> WHAT YOU ARE ASKED TO DO: Look through the listing and locate every line containing the word "DriverManager"; copy those lines.

> RECORDS PROVIDED:
◇ ◇ ◇

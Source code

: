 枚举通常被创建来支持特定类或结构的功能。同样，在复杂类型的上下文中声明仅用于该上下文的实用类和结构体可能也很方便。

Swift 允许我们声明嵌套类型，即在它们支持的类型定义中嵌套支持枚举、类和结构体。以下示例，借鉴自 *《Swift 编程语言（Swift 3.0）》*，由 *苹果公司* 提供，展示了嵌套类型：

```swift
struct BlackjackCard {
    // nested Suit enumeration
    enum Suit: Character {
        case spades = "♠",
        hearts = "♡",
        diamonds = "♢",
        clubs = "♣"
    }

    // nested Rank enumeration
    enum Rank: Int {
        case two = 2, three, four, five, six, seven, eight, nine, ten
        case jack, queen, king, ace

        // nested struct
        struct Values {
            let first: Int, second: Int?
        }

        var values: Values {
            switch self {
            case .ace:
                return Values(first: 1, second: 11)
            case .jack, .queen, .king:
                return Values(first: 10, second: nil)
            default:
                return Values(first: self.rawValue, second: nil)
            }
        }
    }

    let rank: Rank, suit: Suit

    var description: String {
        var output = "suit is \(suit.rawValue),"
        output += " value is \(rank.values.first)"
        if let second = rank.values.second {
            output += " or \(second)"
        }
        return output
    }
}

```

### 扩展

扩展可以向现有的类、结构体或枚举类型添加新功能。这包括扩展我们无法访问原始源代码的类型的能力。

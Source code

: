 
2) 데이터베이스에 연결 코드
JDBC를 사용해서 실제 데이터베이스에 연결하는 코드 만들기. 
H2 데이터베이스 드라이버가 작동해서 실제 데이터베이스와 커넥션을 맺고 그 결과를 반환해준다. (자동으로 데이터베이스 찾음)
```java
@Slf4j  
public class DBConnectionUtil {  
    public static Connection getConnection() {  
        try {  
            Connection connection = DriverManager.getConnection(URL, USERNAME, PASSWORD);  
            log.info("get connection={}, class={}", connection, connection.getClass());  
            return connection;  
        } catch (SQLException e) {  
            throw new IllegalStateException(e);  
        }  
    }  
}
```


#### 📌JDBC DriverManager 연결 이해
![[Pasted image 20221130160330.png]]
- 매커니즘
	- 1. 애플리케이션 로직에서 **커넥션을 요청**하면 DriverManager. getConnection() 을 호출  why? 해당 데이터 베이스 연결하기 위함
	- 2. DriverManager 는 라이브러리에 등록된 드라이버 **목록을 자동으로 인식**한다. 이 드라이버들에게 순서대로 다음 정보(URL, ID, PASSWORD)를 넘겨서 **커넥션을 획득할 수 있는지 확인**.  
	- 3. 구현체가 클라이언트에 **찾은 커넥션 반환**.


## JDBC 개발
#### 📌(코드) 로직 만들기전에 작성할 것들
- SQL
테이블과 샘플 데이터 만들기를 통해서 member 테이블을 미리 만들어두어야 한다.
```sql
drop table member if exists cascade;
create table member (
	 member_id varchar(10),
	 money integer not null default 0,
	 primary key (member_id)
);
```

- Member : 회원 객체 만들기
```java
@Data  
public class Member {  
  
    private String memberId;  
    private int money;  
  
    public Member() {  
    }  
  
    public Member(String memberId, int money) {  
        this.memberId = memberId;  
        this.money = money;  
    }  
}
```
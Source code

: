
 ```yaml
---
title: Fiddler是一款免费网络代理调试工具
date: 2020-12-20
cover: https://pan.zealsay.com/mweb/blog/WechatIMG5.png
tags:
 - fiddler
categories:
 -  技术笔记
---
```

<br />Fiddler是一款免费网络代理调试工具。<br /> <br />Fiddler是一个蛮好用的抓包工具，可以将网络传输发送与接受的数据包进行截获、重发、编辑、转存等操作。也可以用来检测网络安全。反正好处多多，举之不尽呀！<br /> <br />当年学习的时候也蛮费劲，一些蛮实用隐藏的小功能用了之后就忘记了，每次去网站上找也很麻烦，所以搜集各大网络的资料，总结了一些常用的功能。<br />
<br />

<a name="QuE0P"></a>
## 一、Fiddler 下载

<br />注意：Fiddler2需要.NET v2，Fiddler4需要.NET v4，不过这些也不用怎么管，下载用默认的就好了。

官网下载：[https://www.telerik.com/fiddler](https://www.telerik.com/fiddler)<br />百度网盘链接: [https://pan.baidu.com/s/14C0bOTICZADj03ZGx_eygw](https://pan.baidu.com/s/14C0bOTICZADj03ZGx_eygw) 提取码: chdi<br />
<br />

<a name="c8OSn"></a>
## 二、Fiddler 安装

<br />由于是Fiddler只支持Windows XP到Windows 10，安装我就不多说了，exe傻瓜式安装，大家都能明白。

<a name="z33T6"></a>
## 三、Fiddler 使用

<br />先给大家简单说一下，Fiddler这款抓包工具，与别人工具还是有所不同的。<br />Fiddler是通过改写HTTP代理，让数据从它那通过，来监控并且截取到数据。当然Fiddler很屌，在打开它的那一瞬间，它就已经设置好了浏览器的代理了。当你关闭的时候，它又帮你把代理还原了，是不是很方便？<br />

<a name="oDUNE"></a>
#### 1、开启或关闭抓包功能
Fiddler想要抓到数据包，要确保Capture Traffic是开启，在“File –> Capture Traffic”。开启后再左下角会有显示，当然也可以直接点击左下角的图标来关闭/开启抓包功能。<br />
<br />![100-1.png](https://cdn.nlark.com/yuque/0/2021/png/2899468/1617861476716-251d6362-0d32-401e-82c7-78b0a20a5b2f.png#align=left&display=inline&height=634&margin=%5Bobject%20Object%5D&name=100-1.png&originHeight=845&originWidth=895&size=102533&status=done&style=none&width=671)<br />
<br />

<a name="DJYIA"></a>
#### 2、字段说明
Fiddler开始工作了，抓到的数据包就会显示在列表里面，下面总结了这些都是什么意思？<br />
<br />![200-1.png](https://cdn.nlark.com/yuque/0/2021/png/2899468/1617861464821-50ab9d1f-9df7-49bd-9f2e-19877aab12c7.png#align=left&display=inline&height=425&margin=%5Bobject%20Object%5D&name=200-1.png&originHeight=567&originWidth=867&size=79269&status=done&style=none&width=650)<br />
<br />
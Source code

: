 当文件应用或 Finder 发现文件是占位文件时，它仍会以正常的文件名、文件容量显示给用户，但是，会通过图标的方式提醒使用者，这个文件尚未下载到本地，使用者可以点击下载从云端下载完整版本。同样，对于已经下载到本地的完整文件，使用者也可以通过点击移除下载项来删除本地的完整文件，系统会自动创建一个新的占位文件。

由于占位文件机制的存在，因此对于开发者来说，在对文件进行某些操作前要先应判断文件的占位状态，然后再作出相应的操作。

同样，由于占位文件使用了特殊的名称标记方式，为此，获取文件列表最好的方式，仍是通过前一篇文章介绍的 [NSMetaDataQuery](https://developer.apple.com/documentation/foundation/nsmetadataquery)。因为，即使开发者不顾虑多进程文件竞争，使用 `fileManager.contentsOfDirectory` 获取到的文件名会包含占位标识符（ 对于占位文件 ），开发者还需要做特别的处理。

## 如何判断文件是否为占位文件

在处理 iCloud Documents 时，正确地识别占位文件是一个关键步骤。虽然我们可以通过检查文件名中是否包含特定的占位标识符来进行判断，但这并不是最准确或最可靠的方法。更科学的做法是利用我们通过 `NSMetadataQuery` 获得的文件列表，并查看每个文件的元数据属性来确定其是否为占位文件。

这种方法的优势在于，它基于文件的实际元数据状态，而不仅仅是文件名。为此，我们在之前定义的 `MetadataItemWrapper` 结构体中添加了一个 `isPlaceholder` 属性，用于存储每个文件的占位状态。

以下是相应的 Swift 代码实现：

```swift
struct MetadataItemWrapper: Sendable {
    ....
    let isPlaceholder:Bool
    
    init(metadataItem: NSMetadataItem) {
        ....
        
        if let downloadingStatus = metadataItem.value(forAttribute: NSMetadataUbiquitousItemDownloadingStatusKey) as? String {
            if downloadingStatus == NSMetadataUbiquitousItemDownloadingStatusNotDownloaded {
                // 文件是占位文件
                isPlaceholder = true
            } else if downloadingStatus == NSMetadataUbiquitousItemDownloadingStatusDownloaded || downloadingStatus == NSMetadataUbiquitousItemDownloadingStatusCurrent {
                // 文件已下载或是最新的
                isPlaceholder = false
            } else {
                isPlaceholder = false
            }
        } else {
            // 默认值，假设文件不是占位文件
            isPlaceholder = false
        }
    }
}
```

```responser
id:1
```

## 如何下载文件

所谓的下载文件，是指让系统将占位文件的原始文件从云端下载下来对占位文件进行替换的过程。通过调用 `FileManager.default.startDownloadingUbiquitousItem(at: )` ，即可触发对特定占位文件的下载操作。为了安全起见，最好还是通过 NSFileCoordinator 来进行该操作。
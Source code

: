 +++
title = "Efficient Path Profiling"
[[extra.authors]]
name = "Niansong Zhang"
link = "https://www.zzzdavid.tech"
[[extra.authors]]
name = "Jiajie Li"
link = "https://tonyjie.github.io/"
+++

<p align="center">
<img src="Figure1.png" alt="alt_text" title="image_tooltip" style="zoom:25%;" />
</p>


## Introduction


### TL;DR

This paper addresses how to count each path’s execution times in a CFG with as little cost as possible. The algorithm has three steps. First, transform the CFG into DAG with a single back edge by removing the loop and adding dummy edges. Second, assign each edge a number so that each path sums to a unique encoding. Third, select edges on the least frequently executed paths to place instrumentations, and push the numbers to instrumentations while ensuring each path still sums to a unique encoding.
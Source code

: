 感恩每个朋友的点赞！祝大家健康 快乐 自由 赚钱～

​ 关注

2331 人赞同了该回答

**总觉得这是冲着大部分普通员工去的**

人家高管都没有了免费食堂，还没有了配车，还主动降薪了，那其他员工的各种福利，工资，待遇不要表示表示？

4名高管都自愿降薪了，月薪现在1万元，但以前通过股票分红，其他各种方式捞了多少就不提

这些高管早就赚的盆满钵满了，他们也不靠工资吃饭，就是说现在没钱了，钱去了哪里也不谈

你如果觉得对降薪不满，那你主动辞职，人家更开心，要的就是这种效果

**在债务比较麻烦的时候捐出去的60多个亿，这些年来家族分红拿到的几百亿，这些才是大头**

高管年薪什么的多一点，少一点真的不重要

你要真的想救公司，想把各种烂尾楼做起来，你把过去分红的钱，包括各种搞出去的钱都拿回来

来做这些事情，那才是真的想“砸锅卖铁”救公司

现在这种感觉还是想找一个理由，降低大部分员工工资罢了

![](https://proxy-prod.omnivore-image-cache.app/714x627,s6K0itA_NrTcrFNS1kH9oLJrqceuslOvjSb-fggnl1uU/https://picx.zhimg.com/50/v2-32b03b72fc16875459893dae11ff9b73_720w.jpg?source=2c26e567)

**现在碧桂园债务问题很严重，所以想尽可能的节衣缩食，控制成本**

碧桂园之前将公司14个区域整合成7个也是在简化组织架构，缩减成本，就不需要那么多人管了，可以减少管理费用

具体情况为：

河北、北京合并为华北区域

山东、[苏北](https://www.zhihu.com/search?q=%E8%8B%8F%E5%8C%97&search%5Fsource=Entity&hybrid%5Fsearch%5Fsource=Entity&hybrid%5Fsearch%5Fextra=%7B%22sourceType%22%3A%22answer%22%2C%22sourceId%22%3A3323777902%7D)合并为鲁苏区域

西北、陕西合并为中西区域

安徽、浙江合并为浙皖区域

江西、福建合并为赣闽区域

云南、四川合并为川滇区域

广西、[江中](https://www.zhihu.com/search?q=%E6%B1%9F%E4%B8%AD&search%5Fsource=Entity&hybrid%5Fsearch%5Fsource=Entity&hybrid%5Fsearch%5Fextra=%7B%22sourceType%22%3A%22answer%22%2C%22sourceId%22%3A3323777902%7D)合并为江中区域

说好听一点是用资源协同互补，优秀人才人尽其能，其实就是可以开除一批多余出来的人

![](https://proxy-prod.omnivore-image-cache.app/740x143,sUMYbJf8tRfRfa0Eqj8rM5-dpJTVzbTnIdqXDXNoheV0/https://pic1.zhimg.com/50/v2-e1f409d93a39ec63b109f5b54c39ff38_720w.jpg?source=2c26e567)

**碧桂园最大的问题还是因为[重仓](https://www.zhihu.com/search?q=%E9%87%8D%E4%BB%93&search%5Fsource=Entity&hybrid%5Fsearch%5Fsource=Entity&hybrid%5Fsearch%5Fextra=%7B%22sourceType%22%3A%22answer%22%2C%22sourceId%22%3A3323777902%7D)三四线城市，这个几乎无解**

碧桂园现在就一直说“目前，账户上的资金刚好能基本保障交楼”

◇ ◇ ◇

> RESPONSE:
            Connection connection = DriverManager.getConnection(URL, USERNAME, PASSWORD);  
#### 📌JDBC DriverManager 연결 이해
	- 1. 애플리케이션 로직에서 **커넥션을 요청**하면 DriverManager. getConnection() 을 호출  why? 해당 데이터 베이스 연결하기 위함
	- 2. DriverManager 는 라이브러리에 등록된 드라이버 **목록을 자동으로 인식**한다. 이 드라이버들에게 순서대로 다음 정보(URL, ID, PASSWORD)를 넘겨서 **커넥션을 획득할 수 있는지 확인**.  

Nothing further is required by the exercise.